Recently a dear and close friend recommended a book to me called “Getting to Commitment”. I bought the book out of sufferance thinking to myself “I don’t have commitment issues”. Well not until best friend laughed hysterically at that comment.
What I came to realise as I read this book was that commitment doesn’t just relate to a romantic relationships. Commitment relates to partners, friends, children, careers and goals.
For me this book was, and still is, life changing. One of the many things that resonated with me is what the author refers to as is “letting yourself be known”. To let yourself be known is to have courage to share your thoughts, feelings and opinions as well as allowing others to do the same.

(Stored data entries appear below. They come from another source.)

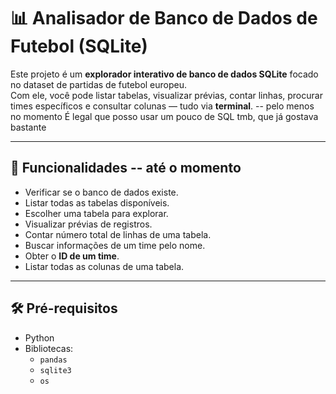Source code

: # 📊 Analisador de Banco de Dados de Futebol (SQLite)

Este projeto é um **explorador interativo de banco de dados SQLite** focado no dataset de partidas de futebol europeu.  
Com ele, você pode listar tabelas, visualizar prévias, contar linhas, procurar times específicos e consultar colunas — tudo via **terminal**. -- pelo menos no momento
É legal que posso usar um pouco de SQL tmb, que já gostava bastante

---

## 🚀 Funcionalidades -- até o momento
- Verificar se o banco de dados existe.
- Listar todas as tabelas disponíveis.
- Escolher uma tabela para explorar.
- Visualizar prévias de registros.
- Contar número total de linhas de uma tabela.
- Buscar informações de um time pelo nome.
- Obter o **ID de um time**.
- Listar todas as colunas de uma tabela.

---

## 🛠️ Pré-requisitos
- Python
- Bibliotecas:
  - `pandas`
  - `sqlite3` 
  - `os`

As a normal rule I keep my inner thoughts, feelings and opinions to myself. Particularly when I am upset. Recently, mindful of changing a behaviour that wasn’t particularly beneficial, I beared my soul. I was open and honest in a loving way about how I was feeling, however it still cost me what I thought was a close friend.
So when a different circumstance arose where a friend had, what I considered a skewed perception regarding a situation, I was hesitant to share my thoughts and knowledge. I was concerned that speaking my truth would cause me to loose her friendship.
Ultimately as difficult as it was for me, I realised if speaking my truth (with love and respect) costs me her friendship, so be it. Mindful that letting myself be known was a two way street. Hence I would have to give her the chance to respond. I didn’t have to agree or like what she had to say, however I did have to (at the very least) respect her right to “be known” and be open to receiving her point of view.
It takes courage to stand true to what you believe in. Your thoughts, your perspective and viewpoints. It’s easier to be swayed by the popular vote or by the person who takes the more righteous stance or even by fear.
There is vulnerability is letting yourself be known. Because in doing so you expose what is close to your heart. Which means you open yourself to being hurt. However there is also much empowerment in being vulnerable, because ultimately you are being true to yourself.
Nelson Mandela said “I learned that courage was not the absence of fear, but the triumph over it. The brave man is not he who does not feel afraid, but he who conquers that fear”. Courage is a skill and like any skill the more we practice it, the more it develops until it becomes second nature.